Don Crowley
< >Don Crowley was born in 1926 in Redlands, California, and after his 1944 high school graduation he served in the U.S. Merchant Marines and the U.S. Navy for four years. He then attended the Art Center College of Design in Los Angeles, where he met his wife, Betty Jayne, a fellow artist. In 1953, they married and moved to New York City, where he was a successful commercial artist for 20 years before moving to Tucson, Arizona, in 1974.
Crowley is equally accomplished in the use of oil, watercolor, and pencil. His paintings of Native Americans reflect meticulous attention to detail. He is a member of the Cowboy Artists of America and the Tucson 7 artists’ group.

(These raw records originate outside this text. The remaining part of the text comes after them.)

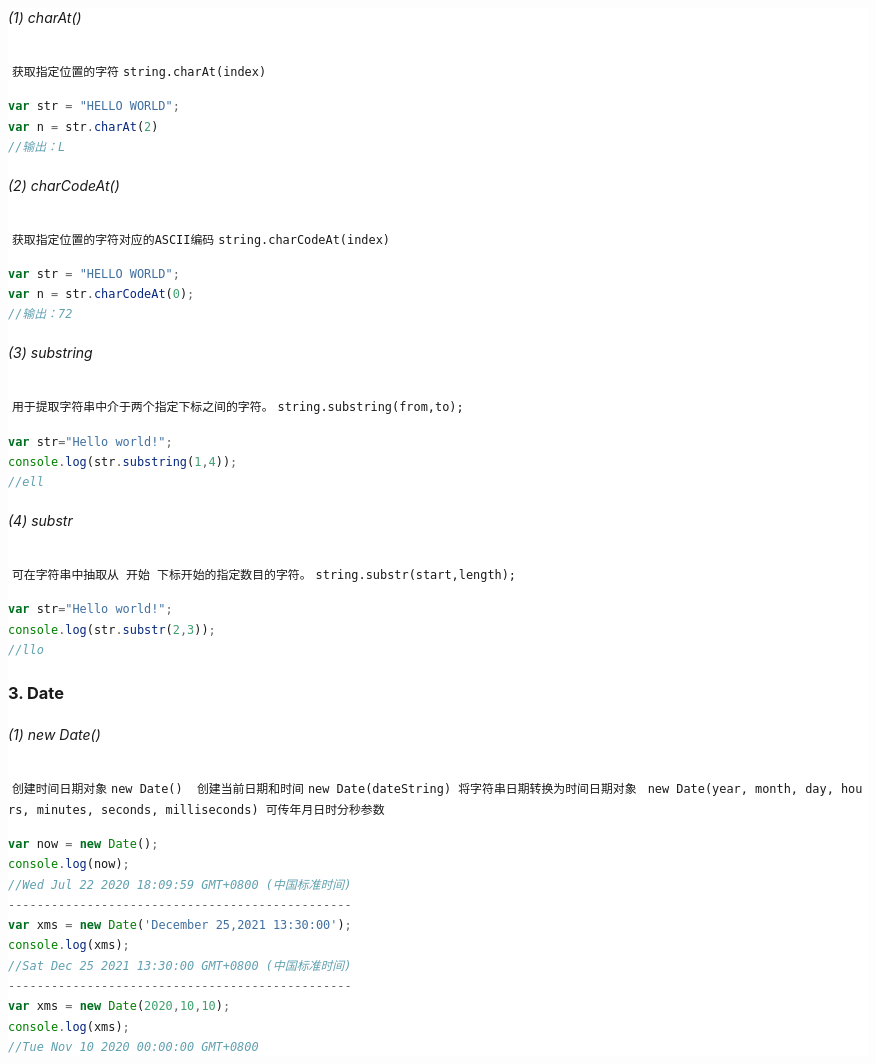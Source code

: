 ###### (1)	charAt()

​		`获取指定位置的字符`
​		`string.charAt(index)`

```typescript
var str = "HELLO WORLD";
var n = str.charAt(2)
//输出：L
```

###### (2)	charCodeAt()

​		`获取指定位置的字符对应的ASCII编码`
​		`string.charCodeAt(index)`

```typescript
var str = "HELLO WORLD";
var n = str.charCodeAt(0);
//输出：72
```

###### (3)	substring

​		`用于提取字符串中介于两个指定下标之间的字符。`
​		`string.substring(from,to);`

```typescript
var str="Hello world!";
console.log(str.substring(1,4));
//ell
```

###### (4)	substr

​		`可在字符串中抽取从 开始 下标开始的指定数目的字符。`
​		`string.substr(start,length);`

```typescript
var str="Hello world!";
console.log(str.substr(2,3));
//llo
```

### 3. Date

###### (1)	new Date()

​		`创建时间日期对象`
​		`new Date()  创建当前日期和时间`
​		`new Date(dateString) 将字符串日期转换为时间日期对象 `
​		`new Date(year, month, day, hours, minutes, seconds, milliseconds) 可传年月日时分秒参数`

```typescript
var now = new Date();
console.log(now);
//Wed Jul 22 2020 18:09:59 GMT+0800 (中国标准时间)
------------------------------------------------
var xms = new Date('December 25,2021 13:30:00');
console.log(xms);
//Sat Dec 25 2021 13:30:00 GMT+0800 (中国标准时间)
------------------------------------------------
var xms = new Date(2020,10,10);
console.log(xms);
//Tue Nov 10 2020 00:00:00 GMT+0800
```
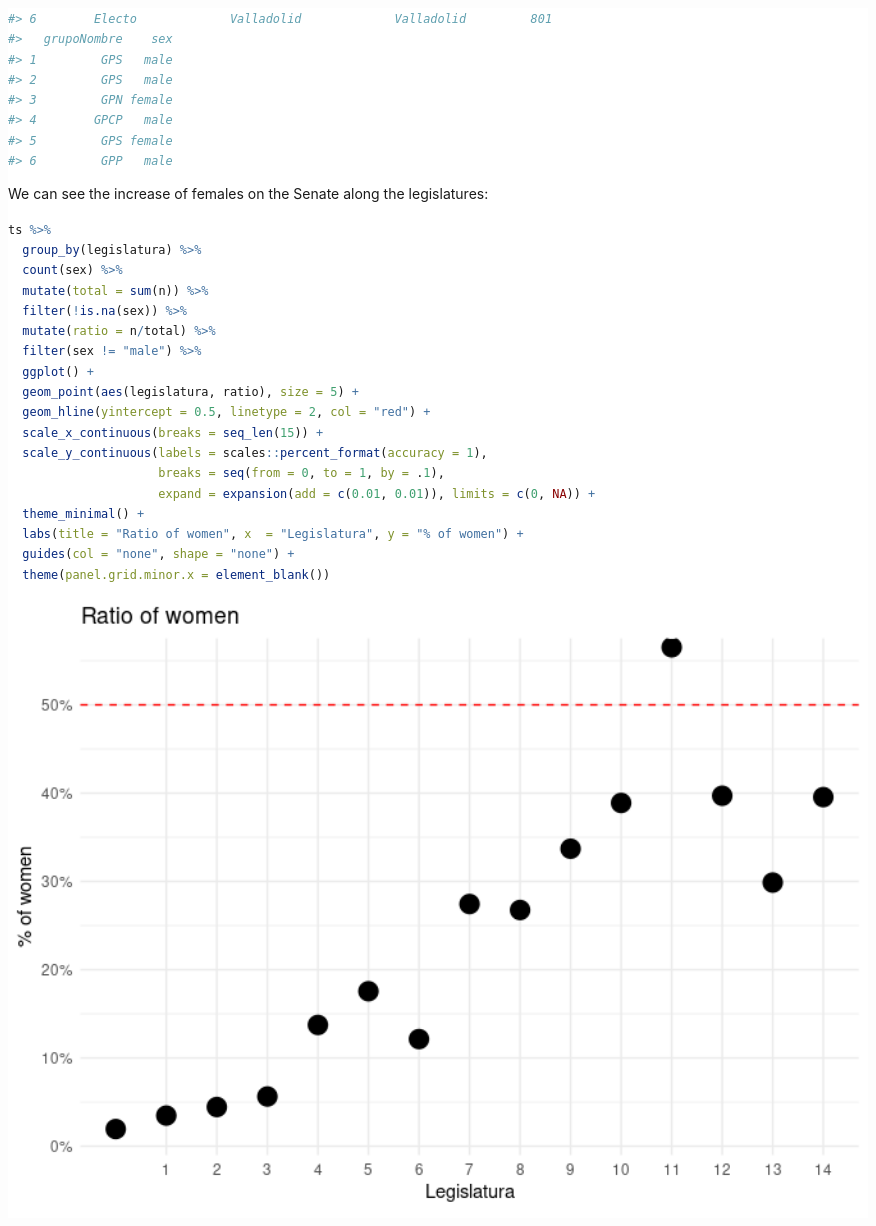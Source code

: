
 ``` r
#> 6        Electo             Valladolid             Valladolid         801
#>   grupoNombre    sex
#> 1         GPS   male
#> 2         GPS   male
#> 3         GPN female
#> 4        GPCP   male
#> 5         GPS female
#> 6         GPP   male
```

We can see the increase of females on the Senate along the legislatures:

``` r
ts %>%
  group_by(legislatura) %>%
  count(sex) %>%
  mutate(total = sum(n)) %>%
  filter(!is.na(sex)) %>%
  mutate(ratio = n/total) %>%
  filter(sex != "male") %>% 
  ggplot() +
  geom_point(aes(legislatura, ratio), size = 5) +
  geom_hline(yintercept = 0.5, linetype = 2, col = "red") +
  scale_x_continuous(breaks = seq_len(15)) +
  scale_y_continuous(labels = scales::percent_format(accuracy = 1), 
                     breaks = seq(from = 0, to = 1, by = .1),
                     expand = expansion(add = c(0.01, 0.01)), limits = c(0, NA)) +
  theme_minimal() +
  labs(title = "Ratio of women", x  = "Legislatura", y = "% of women") +
  guides(col = "none", shape = "none") +
  theme(panel.grid.minor.x = element_blank())
```

<img src="man/figures/README-senadoras-1.png" width="100%" />
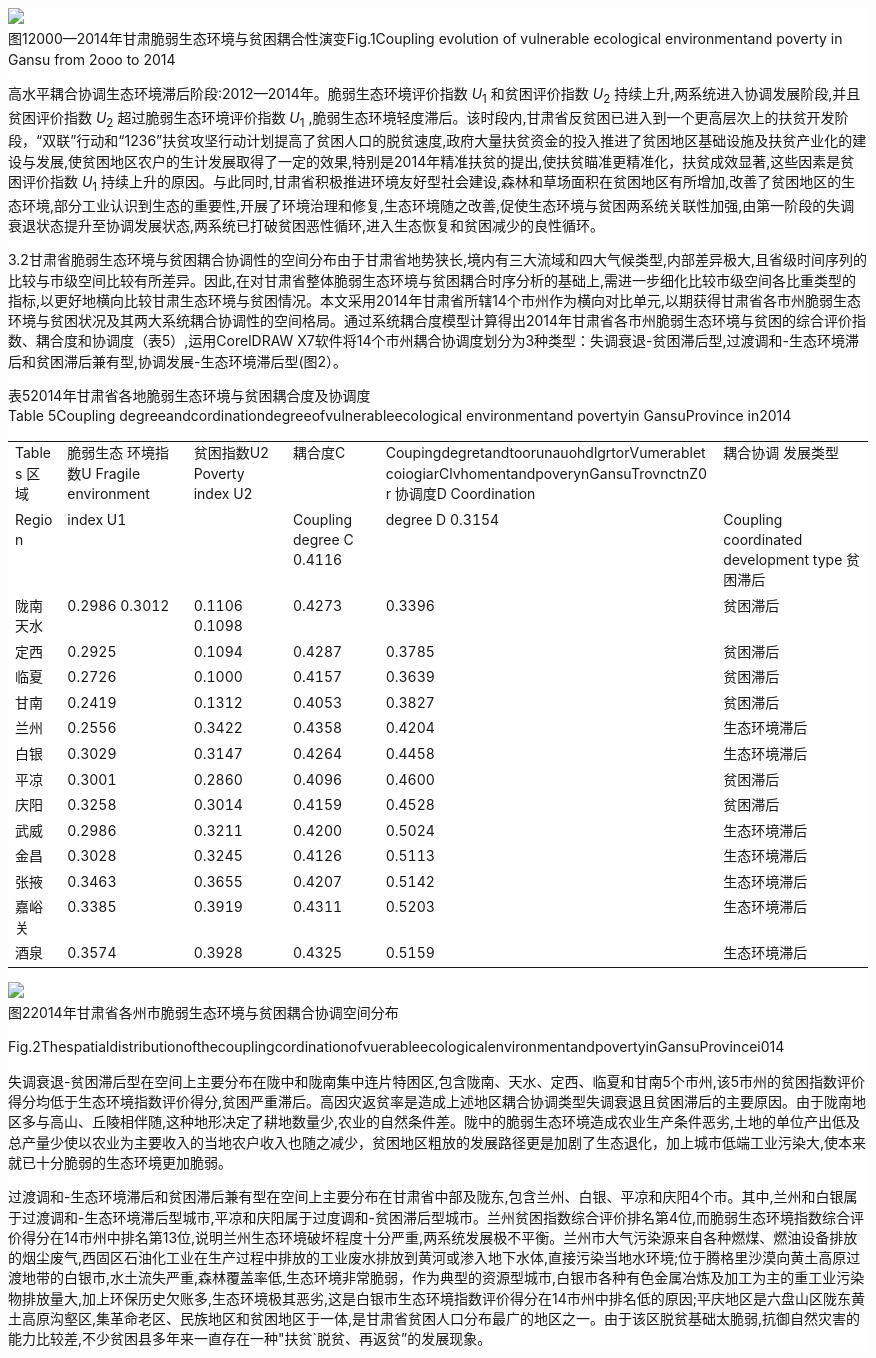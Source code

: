 ![](images/9dc5b7b4d42e995ab8a40df8d13fff8ae8871497a15309f042b7601db8914b53.jpg)  
图12000—2014年甘肃脆弱生态环境与贫困耦合性演变Fig.1Coupling evolution of vulnerable ecological environmentand poverty in Gansu from 2ooo to 2014

高水平耦合协调生态环境滞后阶段:2012—2014年。脆弱生态环境评价指数 $U _ { 1 }$ 和贫困评价指数 $U _ { 2 }$ 持续上升,两系统进入协调发展阶段,并且贫困评价指数 $U _ { 2 }$ 超过脆弱生态环境评价指数 $U _ { \scriptscriptstyle 1 }$ ,脆弱生态环境轻度滞后。该时段内,甘肃省反贫困已进入到一个更高层次上的扶贫开发阶段，“双联”行动和“1236”扶贫攻坚行动计划提高了贫困人口的脱贫速度,政府大量扶贫资金的投入推进了贫困地区基础设施及扶贫产业化的建设与发展,使贫困地区农户的生计发展取得了一定的效果,特别是2014年精准扶贫的提出,使扶贫瞄准更精准化，扶贫成效显著,这些因素是贫困评价指数 $U _ { \scriptscriptstyle 1 }$ 持续上升的原因。与此同时,甘肃省积极推进环境友好型社会建设,森林和草场面积在贫困地区有所增加,改善了贫困地区的生态环境,部分工业认识到生态的重要性,开展了环境治理和修复,生态环境随之改善,促使生态环境与贫困两系统关联性加强,由第一阶段的失调衰退状态提升至协调发展状态,两系统已打破贫困恶性循环,进入生态恢复和贫困减少的良性循环。

3.2甘肃省脆弱生态环境与贫困耦合协调性的空间分布由于甘肃省地势狭长,境内有三大流域和四大气候类型,内部差异极大,且省级时间序列的比较与市级空间比较有所差异。因此,在对甘肃省整体脆弱生态环境与贫困耦合时序分析的基础上,需进一步细化比较市级空间各比重类型的指标,以更好地横向比较甘肃生态环境与贫困情况。本文采用2014年甘肃省所辖14个市州作为横向对比单元,以期获得甘肃省各市州脆弱生态环境与贫困状况及其两大系统耦合协调性的空间格局。通过系统耦合度模型计算得出2014年甘肃省各市州脆弱生态环境与贫困的综合评价指数、耦合度和协调度（表5）,运用CorelDRAW X7软件将14个市州耦合协调度划分为3种类型：失调衰退-贫困滞后型,过渡调和-生态环境滞后和贫困滞后兼有型,协调发展-生态环境滞后型(图2）。

表52014年甘肃省各地脆弱生态环境与贫困耦合度及协调度  
Table 5Coupling degreeandcordinationdegreeofvulnerableecological environmentand povertyin GansuProvince in2014   

<html><body><table><tr><td>Tables 区域</td><td>脆弱生态 环境指数U Fragile environment</td><td>贫困指数U2 Poverty index U2</td><td>耦合度C</td><td>CoupingdegretandtoorunauohdlgrtorVumerabletcoiogiarClvhomentandpoverynGansuTrovnctnZ0r 协调度D Coordination</td><td>耦合协调 发展类型</td></tr><tr><td>Region</td><td>index U1</td><td></td><td>Coupling degree C 0.4116</td><td>degree D 0.3154</td><td>Coupling coordinated development type 贫困滞后</td></tr><tr><td>陇南 天水</td><td>0.2986 0.3012</td><td>0.1106 0.1098</td><td>0.4273</td><td>0.3396</td><td>贫困滞后</td></tr><tr><td>定西</td><td>0.2925</td><td>0.1094</td><td>0.4287</td><td>0.3785</td><td>贫困滞后</td></tr><tr><td>临夏</td><td>0.2726</td><td>0.1000</td><td>0.4157</td><td>0.3639</td><td>贫困滞后</td></tr><tr><td>甘南</td><td>0.2419</td><td>0.1312</td><td>0.4053</td><td>0.3827</td><td>贫困滞后</td></tr><tr><td>兰州</td><td>0.2556</td><td>0.3422</td><td>0.4358</td><td>0.4204</td><td>生态环境滞后</td></tr><tr><td>白银</td><td>0.3029</td><td>0.3147</td><td>0.4264</td><td>0.4458</td><td>生态环境滞后</td></tr><tr><td>平凉</td><td>0.3001</td><td>0.2860</td><td>0.4096</td><td>0.4600</td><td>贫困滞后</td></tr><tr><td>庆阳</td><td>0.3258</td><td>0.3014</td><td>0.4159</td><td>0.4528</td><td>贫困滞后</td></tr><tr><td>武威</td><td>0.2986</td><td>0.3211</td><td>0.4200</td><td>0.5024</td><td>生态环境滞后</td></tr><tr><td>金昌</td><td>0.3028</td><td>0.3245</td><td>0.4126</td><td>0.5113</td><td>生态环境滞后</td></tr><tr><td>张掖</td><td>0.3463</td><td>0.3655</td><td>0.4207</td><td>0.5142</td><td>生态环境滞后</td></tr><tr><td>嘉峪关</td><td>0.3385</td><td>0.3919</td><td>0.4311</td><td>0.5203</td><td>生态环境滞后</td></tr><tr><td>酒泉</td><td>0.3574</td><td>0.3928</td><td>0.4325</td><td>0.5159</td><td>生态环境滞后</td></tr></table></body></html>

![](images/e44e5c0ced9e26f700160dae1de116910d1b426111188874884da62be59e8a6f.jpg)  
图22014年甘肃省各州市脆弱生态环境与贫困耦合协调空间分布

Fig.2ThespatialdistributionofthecouplingcordinationofvuerableecologicalenvironmentandpovertyinGansuProvincei014

失调衰退-贫困滞后型在空间上主要分布在陇中和陇南集中连片特困区,包含陇南、天水、定西、临夏和甘南5个市州,该5市州的贫困指数评价得分均低于生态环境指数评价得分,贫困严重滞后。高因灾返贫率是造成上述地区耦合协调类型失调衰退且贫困滞后的主要原因。由于陇南地区多与高山、丘陵相伴随,这种地形决定了耕地数量少,农业的自然条件差。陇中的脆弱生态环境造成农业生产条件恶劣,土地的单位产出低及总产量少使以农业为主要收入的当地农户收入也随之减少，贫困地区粗放的发展路径更是加剧了生态退化，加上城市低端工业污染大,使本来就已十分脆弱的生态环境更加脆弱。

过渡调和-生态环境滞后和贫困滞后兼有型在空间上主要分布在甘肃省中部及陇东,包含兰州、白银、平凉和庆阳4个市。其中,兰州和白银属于过渡调和-生态环境滞后型城市,平凉和庆阳属于过度调和-贫困滞后型城市。兰州贫困指数综合评价排名第4位,而脆弱生态环境指数综合评价得分在14市州中排名第13位,说明兰州生态环境破坏程度十分严重,两系统发展极不平衡。兰州市大气污染源来自各种燃煤、燃油设备排放的烟尘废气,西固区石油化工业在生产过程中排放的工业废水排放到黄河或渗入地下水体,直接污染当地水环境;位于腾格里沙漠向黄土高原过渡地带的白银市,水土流失严重,森林覆盖率低,生态环境非常脆弱，作为典型的资源型城市,白银市各种有色金属冶炼及加工为主的重工业污染物排放量大,加上环保历史欠账多,生态环境极其恶劣,这是白银市生态环境指数评价得分在14市州中排名低的原因;平庆地区是六盘山区陇东黄土高原沟壑区,集革命老区、民族地区和贫困地区于一体,是甘肃省贫困人口分布最广的地区之一。由于该区脱贫基础太脆弱,抗御自然灾害的能力比较差,不少贫困县多年来一直存在一种"扶贫\`脱贫、再返贫”的发展现象。
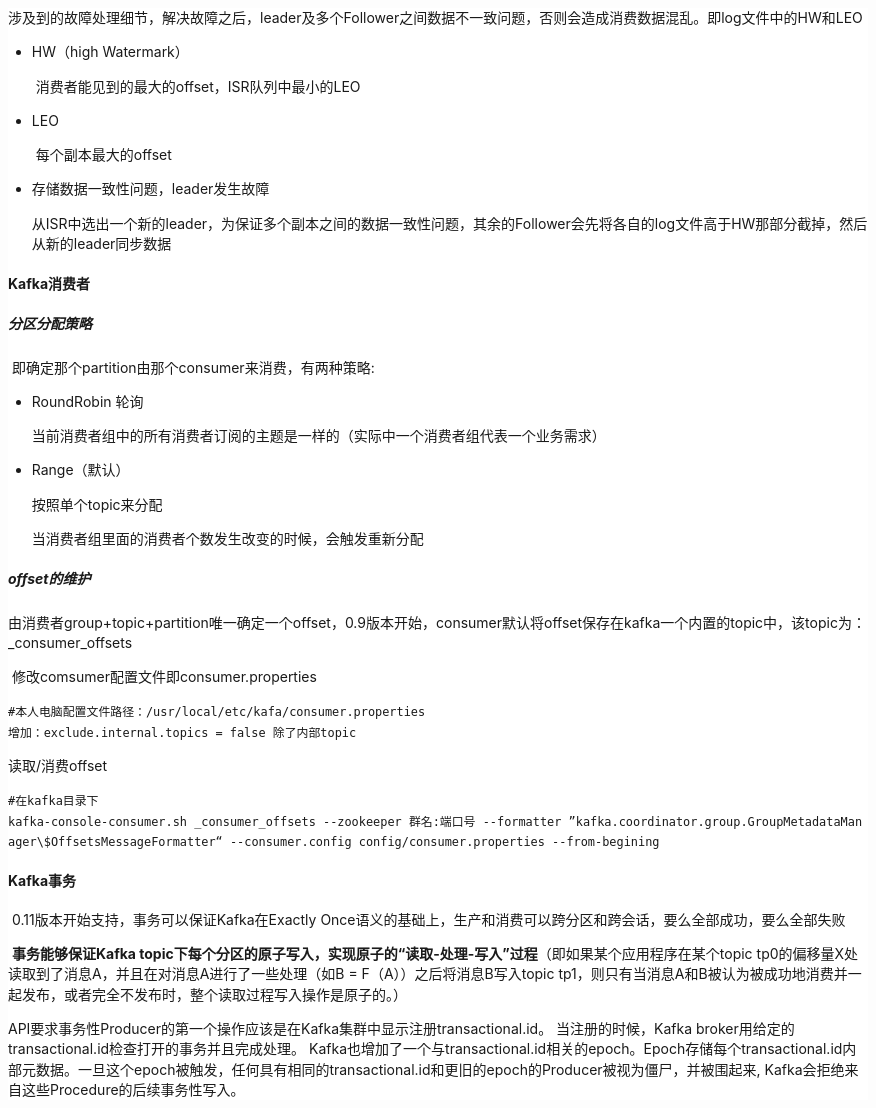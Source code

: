 ​		涉及到的故障处理细节，解决故障之后，leader及多个Follower之间数据不一致问题，否则会造成消费数据混乱。即log文件中的HW和LEO

* HW（high Watermark）

  ​		消费者能见到的最大的offset，ISR队列中最小的LEO

* LEO

  ​		每个副本最大的offset

* 存储数据一致性问题，leader发生故障

  ​		从ISR中选出一个新的leader，为保证多个副本之间的数据一致性问题，其余的Follower会先将各自的log文件高于HW那部分截掉，然后从新的leader同步数据

#### Kafka消费者

##### 分区分配策略

​		即确定那个partition由那个consumer来消费，有两种策略:

* RoundRobin 轮询

  当前消费者组中的所有消费者订阅的主题是一样的（实际中一个消费者组代表一个业务需求）

* Range（默认）

  按照单个topic来分配

  当消费者组里面的消费者个数发生改变的时候，会触发重新分配

##### offset的维护

​		由消费者group+topic+partition唯一确定一个offset，0.9版本开始，consumer默认将offset保存在kafka一个内置的topic中，该topic为：_consumer_offsets

​		修改comsumer配置文件即consumer.properties

```shell
#本人电脑配置文件路径：/usr/local/etc/kafa/consumer.properties
增加：exclude.internal.topics = false 除了内部topic
```

读取/消费offset

```shell
#在kafka目录下
kafka-console-consumer.sh _consumer_offsets --zookeeper 群名:端口号 --formatter ”kafka.coordinator.group.GroupMetadataManager\$OffsetsMessageFormatter“ --consumer.config config/consumer.properties --from-begining
```

#### Kafka事务

​		0.11版本开始支持，事务可以保证Kafka在Exactly Once语义的基础上，生产和消费可以跨分区和跨会话，要么全部成功，要么全部失败

​		**事务能够保证Kafka topic下每个分区的原子写入，实现原子的“读取-处理-写入”过程**（即如果某个应用程序在某个topic tp0的偏移量X处读取到了消息A，并且在对消息A进行了一些处理（如B = F（A））之后将消息B写入topic tp1，则只有当消息A和B被认为被成功地消费并一起发布，或者完全不发布时，整个读取过程写入操作是原子的。）

​		API要求事务性Producer的第一个操作应该是在Kafka集群中显示注册transactional.id。 当注册的时候，Kafka broker用给定的transactional.id检查打开的事务并且完成处理。 Kafka也增加了一个与transactional.id相关的epoch。Epoch存储每个transactional.id内部元数据。一旦这个epoch被触发，任何具有相同的transactional.id和更旧的epoch的Producer被视为僵尸，并被围起来, Kafka会拒绝来自这些Procedure的后续事务性写入。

He exhibits annually at the Prix de West Invitational Art Exhibition and Sale at the National Cowboy and Western Heritage Museum in Oklahoma City. In 1999, Crowley’s painting The Laundress won the Masters of the American West Award, given in recognition of the work acquired for the Autry National Center of the American West’s permanent collection. At the 2006 Cowboy Artists of America Sale and Exhibition in Phoenix, Arizona, Crowley won the Gold Medal for Oil Painting, and at the 2009 show he won the Silver Medal for Drawing.
Don Crowley is represented by Borsini-Burr Gallery, Montara, California; and InSight Gallery, Fredericksburg, Texas.